O ex-presidente uruguaio José “Pepe” Mujica passou 15 anos em prisões durante a ditadura civil-militar. Por 12 desses anos, entre 1973 e 1985, esteve em solitárias, assim como seus correligionários Eleuterio Fernández Huidobro e Mauricio Rosencof, todos integrantes do grupo Tupamaros. Eleuterio e Mauricio escreveriam depois o livro Memorias del Calabozo, no qual se baseia o filme Uma Noite de Doze Anos.

Rodado na Espanha e no Uruguai com participação da Argentina na produção, o drama carcerário dirigido pelo uruguaio Álvaro Brechner quer nos colocar no lugar dos três presidiários, praticamente confinando-nos com eles em suas celas. Como não confessavam o que os militares queriam, foram levados a situações extremas de tortura física e psicológica. Com frequência eram transferidos encapuzados para perderem a noção de onde estavam. Impedidos de receber visitas, quase sem ter o que comer nem como fazer suas necessidades fisiológicas com um mínimo de dignidade, por pouco não enlouqueceram.
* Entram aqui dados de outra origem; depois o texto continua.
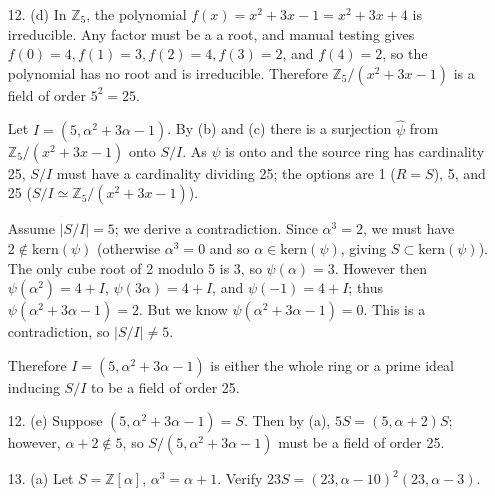 \documentclass{article}
\newcommand{\Z}[0]{\mathbb{Z}}
\newcommand{\kernel}[0]{\text{kern}}
\begin{document}
\begin{enumerate}
\begin{proof}
    Take $a \in R/\psi(I)$; then $a = r' + \psi(I)$ for $r' \in R'$.  Since $\psi$ is surjective there must be some $r \in R$ such that $\psi(r) = r'$; therefore the coset $r + I$ is mapped to $r' + \psi(I)$, and the mapping between the quotient groups is also surjective.
\end{proof}

\item[12. (d)] In $\Z_5$, the polynomial $f(x) = x^2 + 3x - 1 = x^2 + 3x + 4$ is irreducible.  Any factor must be a a root, and manual testing gives $f(0) = 4, f(1) = 3, f(2) = 4, f(3) = 2$, and $f(4) = 2$, so the polynomial has no root and is irreducible.  Therefore $\Z_5 / (x^2 + 3x - 1)$ is a field of order $5^2 = 25$.

Let $I = (5, \alpha^2 + 3\alpha - 1)$.  By (b) and (c) there is a surjection $\hat{\psi}$ from $\Z_5 / (x^2 + 3x - 1)$ onto $S / I$.  As $\hat{\psi}$ is onto and the source ring has cardinality 25, $S / I$ must have a cardinality dividing 25; the options are 1 ($R = S$), 5, and 25 ($S/I \simeq \Z_5/(x^2 + 3x - 1)$).

Assume $|S / I| = 5$; we derive a contradiction.  Since $\alpha^3 = 2$, we must have $2 \not \in \kernel(\psi)$ (otherwise $\alpha^3 = 0$ and so $\alpha \in \kernel(\psi)$, giving $S \subset \kernel(\psi)$).  The only cube root of 2 modulo 5 is 3, so $\psi(\alpha) = 3$.  However then $\psi(\alpha^2) = 4 + I$, $\psi(3\alpha) = 4 + I$, and $\psi(-1) = 4 + I$; thus $\psi(\alpha^2 + 3\alpha - 1) = 2$.  But we know $\psi(\alpha^2 + 3\alpha - 1) = 0$.  This is a contradiction, so $|S/I| \neq 5$.

Therefore $I = (5, \alpha^2 + 3\alpha - 1)$ is either the whole ring or a prime ideal inducing $S / I$ to be a field of order 25.

\item[12. (e)] Suppose $(5, \alpha^2 + 3\alpha - 1) = S$.  Then by (a), $5S = (5, \alpha + 2)S$; however, $\alpha + 2 \not\in 5$, so $S/(5, \alpha^2 + 3\alpha - 1)$ must be a field of order 25.

\item[13. (a)] Let $S = \Z[\alpha]$, $\alpha^3 = \alpha + 1$.  Verify $23S = (23, \alpha - 10)^2 (23, \alpha - 3)$.


\end{enumerate}
\end{document}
Mujica (interpretado por Antonio de la Torre) parece ter sido o mais atingido pelo espectro da psicose em sua busca desesperada de “não pensar”. O que, aliás, só valoriza sua posterior recuperação a ponto de se tornar presidente da nação e um dos políticos mais admirados do mundo. Eleuterio (Alfonso Tort) seria depois senador e Ministro da Defesa, enquanto o poeta e dramaturgo Mauricio (Chino Darín, filho do astro Ricardo Darín) ocuparia a Secretaria de Cultura de Montevidéu.

Pelo que vemos no filme, a sobrevivência emocional dos três se deveu, em boa parte, à obsessão pela comunicação entre eles através das paredes do cárcere. A amizade, portanto, é um subtexto constante, apesar da separação física.

As poucas saídas do ambiente claustrofóbico das prisões são as lembranças do trio, que remontam a suas famílias, namoradas e às condições em que “caíram”. Parte desses flashbacks, especialmente os afetados pelo estado mental de Mujica, têm características delirantes, projetando a imaginação carente sobre as memórias objetivas.

Em virtude dessa ênfase na subjetividade dos personagens, o filme despolitiza bastante o assunto, evitando entrar em considerações sobre a ação dos Tupamaros e sua justificação prática e ideológica. A abordagem é genérica a ponto de poder servir a qualquer tipo de encarceramento por um regime fascista.

Embora bem produzido e conduzido com mão firme e elenco competente, Uma Noite de Doze Anos parece às vezes interessado demais na lógica do espetáculo. Ainda que seja o espetáculo do sofrimento. Muitos efeitos de impacto na montagem e na edição sonora, assim como o apelo a emoções pessoais básicas, mais cortejam a semântica de um gênero (o thriller carcerário) do que particularizam a experiência dos três guerrilheiros naquele quadro específico.